WHAT THE TASK ASKS >> From the data that follows, print exactly the lines starting at the one containing "当然出于本人对 Rust 圣经的推崇（我就是新任传教士），上面的连接大多节选自" and ending at the one containing "本项目编程语言以 rust 为主，python"; include both of them and nothing more.

DATA PROVIDED >>
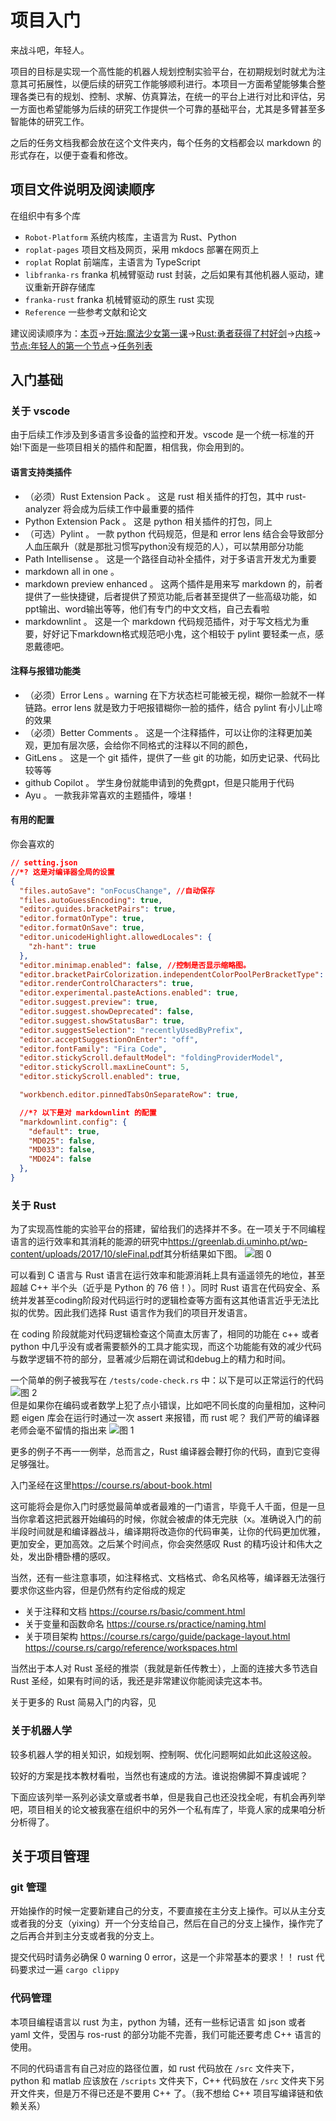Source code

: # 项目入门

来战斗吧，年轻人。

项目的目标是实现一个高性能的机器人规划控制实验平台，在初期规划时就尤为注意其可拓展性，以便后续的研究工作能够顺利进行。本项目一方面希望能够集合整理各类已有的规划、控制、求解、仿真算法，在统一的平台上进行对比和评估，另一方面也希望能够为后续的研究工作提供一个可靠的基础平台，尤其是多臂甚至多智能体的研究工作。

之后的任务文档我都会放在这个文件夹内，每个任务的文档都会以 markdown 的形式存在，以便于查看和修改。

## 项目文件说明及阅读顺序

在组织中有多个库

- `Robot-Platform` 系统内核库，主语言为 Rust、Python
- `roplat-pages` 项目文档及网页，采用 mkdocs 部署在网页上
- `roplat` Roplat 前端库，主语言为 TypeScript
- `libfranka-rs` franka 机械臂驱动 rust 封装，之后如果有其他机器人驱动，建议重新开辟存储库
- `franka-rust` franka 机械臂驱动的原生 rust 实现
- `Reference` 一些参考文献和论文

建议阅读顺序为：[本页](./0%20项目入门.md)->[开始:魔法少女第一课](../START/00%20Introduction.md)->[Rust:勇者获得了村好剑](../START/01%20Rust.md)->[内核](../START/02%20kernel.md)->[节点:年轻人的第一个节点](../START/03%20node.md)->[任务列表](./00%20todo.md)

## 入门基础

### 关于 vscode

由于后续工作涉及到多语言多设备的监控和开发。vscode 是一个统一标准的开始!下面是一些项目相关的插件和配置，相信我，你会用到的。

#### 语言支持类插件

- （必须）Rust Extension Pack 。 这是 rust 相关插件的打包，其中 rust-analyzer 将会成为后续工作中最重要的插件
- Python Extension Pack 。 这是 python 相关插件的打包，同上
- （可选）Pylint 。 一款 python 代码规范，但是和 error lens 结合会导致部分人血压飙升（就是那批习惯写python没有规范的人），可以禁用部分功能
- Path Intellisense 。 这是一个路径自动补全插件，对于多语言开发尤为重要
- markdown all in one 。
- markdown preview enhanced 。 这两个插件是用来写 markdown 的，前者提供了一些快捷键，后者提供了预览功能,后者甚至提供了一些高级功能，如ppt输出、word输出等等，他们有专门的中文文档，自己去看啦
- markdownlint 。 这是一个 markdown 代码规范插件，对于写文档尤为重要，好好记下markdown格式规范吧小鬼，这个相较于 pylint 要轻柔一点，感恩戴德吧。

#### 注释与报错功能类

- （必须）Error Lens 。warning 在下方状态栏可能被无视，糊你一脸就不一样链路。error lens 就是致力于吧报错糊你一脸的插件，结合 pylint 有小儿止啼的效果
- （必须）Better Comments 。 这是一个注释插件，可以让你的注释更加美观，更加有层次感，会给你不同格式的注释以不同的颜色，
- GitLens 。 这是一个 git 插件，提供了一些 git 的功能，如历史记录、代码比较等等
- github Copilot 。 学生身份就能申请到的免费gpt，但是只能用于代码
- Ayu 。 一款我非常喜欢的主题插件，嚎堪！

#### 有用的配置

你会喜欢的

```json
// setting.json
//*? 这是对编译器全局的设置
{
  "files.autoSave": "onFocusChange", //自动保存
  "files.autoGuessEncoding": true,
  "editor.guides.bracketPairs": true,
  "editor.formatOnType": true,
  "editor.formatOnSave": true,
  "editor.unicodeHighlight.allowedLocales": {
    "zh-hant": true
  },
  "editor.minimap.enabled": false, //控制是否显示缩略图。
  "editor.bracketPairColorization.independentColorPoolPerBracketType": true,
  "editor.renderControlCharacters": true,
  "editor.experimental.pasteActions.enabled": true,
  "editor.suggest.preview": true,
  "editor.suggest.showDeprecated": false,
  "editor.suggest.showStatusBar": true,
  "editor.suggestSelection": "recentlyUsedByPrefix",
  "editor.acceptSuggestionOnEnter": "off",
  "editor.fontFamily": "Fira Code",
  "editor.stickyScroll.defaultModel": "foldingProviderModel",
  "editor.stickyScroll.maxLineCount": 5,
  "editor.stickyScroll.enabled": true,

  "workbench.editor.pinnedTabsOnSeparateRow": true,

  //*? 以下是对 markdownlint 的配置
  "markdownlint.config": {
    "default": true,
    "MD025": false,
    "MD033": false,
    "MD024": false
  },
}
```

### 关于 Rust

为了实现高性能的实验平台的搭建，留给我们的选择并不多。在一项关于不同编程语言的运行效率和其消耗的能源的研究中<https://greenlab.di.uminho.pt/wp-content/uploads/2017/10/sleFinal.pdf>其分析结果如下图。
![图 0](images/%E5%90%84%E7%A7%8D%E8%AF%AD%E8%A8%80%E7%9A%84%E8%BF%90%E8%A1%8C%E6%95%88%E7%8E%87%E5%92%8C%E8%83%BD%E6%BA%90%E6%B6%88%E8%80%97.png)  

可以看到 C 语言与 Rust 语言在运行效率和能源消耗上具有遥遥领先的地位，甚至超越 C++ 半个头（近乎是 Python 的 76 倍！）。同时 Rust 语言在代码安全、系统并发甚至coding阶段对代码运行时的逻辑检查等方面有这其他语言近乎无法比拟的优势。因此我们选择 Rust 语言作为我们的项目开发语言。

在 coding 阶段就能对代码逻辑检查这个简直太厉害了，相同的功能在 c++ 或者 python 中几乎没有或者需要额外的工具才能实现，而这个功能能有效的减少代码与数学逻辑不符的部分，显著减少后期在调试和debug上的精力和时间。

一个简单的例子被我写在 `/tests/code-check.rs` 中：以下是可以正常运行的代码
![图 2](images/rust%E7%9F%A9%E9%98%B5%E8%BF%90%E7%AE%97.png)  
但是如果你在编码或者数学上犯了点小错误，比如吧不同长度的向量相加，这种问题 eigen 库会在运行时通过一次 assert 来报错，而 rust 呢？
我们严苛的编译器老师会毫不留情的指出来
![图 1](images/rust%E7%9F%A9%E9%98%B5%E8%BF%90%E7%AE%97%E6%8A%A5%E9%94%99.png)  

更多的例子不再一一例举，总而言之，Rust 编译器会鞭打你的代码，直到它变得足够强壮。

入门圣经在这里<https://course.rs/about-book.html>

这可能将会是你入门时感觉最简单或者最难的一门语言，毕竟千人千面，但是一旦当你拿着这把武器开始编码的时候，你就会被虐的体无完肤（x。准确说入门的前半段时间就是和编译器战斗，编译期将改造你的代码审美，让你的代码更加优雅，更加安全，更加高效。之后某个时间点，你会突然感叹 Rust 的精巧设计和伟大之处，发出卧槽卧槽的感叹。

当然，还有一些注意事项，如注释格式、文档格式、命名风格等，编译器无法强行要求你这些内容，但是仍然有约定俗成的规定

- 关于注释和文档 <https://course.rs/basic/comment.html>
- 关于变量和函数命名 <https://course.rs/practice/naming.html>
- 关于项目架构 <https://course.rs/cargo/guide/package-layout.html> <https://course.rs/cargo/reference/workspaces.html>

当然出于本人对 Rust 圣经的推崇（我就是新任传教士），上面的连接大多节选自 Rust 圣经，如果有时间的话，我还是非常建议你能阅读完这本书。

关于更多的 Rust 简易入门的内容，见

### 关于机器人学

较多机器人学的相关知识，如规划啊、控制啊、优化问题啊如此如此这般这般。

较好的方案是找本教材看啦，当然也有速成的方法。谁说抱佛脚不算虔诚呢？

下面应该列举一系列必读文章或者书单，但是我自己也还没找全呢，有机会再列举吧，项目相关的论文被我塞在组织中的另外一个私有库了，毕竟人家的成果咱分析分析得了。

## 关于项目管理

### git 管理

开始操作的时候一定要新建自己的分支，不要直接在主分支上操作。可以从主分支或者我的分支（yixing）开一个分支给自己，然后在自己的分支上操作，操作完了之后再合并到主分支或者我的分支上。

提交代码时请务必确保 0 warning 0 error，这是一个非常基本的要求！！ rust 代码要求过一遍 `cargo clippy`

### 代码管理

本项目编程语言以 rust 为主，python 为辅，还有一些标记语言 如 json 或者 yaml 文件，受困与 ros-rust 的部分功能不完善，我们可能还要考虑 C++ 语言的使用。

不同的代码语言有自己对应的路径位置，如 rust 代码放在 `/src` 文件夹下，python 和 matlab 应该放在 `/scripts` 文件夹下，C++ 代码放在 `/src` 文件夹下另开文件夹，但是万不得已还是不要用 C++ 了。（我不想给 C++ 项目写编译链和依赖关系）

ANSWER FOR THIS EXERCISE >>
当然出于本人对 Rust 圣经的推崇（我就是新任传教士），上面的连接大多节选自 Rust 圣经，如果有时间的话，我还是非常建议你能阅读完这本书。

关于更多的 Rust 简易入门的内容，见

### 关于机器人学

较多机器人学的相关知识，如规划啊、控制啊、优化问题啊如此如此这般这般。

较好的方案是找本教材看啦，当然也有速成的方法。谁说抱佛脚不算虔诚呢？

下面应该列举一系列必读文章或者书单，但是我自己也还没找全呢，有机会再列举吧，项目相关的论文被我塞在组织中的另外一个私有库了，毕竟人家的成果咱分析分析得了。

## 关于项目管理

### git 管理

开始操作的时候一定要新建自己的分支，不要直接在主分支上操作。可以从主分支或者我的分支（yixing）开一个分支给自己，然后在自己的分支上操作，操作完了之后再合并到主分支或者我的分支上。

提交代码时请务必确保 0 warning 0 error，这是一个非常基本的要求！！ rust 代码要求过一遍 `cargo clippy`

### 代码管理

本项目编程语言以 rust 为主，python 为辅，还有一些标记语言 如 json 或者 yaml 文件，受困与 ros-rust 的部分功能不完善，我们可能还要考虑 C++ 语言的使用。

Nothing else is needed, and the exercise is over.